--- EXERCISE AIM ---
Below are some entries; write out each one of them exactly.
***** RECORDS FOR THE EXERCISE *****
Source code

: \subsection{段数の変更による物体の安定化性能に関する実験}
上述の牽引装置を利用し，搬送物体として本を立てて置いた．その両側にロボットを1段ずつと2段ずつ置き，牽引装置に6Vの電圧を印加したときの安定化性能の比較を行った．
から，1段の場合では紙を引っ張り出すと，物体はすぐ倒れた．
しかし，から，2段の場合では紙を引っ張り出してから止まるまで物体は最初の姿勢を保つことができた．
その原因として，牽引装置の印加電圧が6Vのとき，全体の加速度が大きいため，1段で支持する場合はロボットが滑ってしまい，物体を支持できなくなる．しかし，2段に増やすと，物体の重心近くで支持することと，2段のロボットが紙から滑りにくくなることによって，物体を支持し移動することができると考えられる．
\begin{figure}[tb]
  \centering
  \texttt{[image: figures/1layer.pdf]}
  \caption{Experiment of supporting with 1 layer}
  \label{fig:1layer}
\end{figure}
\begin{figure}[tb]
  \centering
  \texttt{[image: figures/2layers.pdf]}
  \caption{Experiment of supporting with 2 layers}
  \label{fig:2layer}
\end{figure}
*****
--- RESPONSE ---
Source code

: \subsection{段数の変更による物体の安定化性能に関する実験}
上述の牽引装置を利用し，搬送物体として本を立てて置いた．その両側にロボットを1段ずつと2段ずつ置き，牽引装置に6Vの電圧を印加したときの安定化性能の比較を行った．
から，1段の場合では紙を引っ張り出すと，物体はすぐ倒れた．
しかし，から，2段の場合では紙を引っ張り出してから止まるまで物体は最初の姿勢を保つことができた．
その原因として，牽引装置の印加電圧が6Vのとき，全体の加速度が大きいため，1段で支持する場合はロボットが滑ってしまい，物体を支持できなくなる．しかし，2段に増やすと，物体の重心近くで支持することと，2段のロボットが紙から滑りにくくなることによって，物体を支持し移動することができると考えられる．
\begin{figure}[tb]
  \centering
  \texttt{[image: figures/1layer.pdf]}
  \caption{Experiment of supporting with 1 layer}
  \label{fig:1layer}
\end{figure}
\begin{figure}[tb]
  \centering
  \texttt{[image: figures/2layers.pdf]}
  \caption{Experiment of supporting with 2 layers}
  \label{fig:2layer}
\end{figure}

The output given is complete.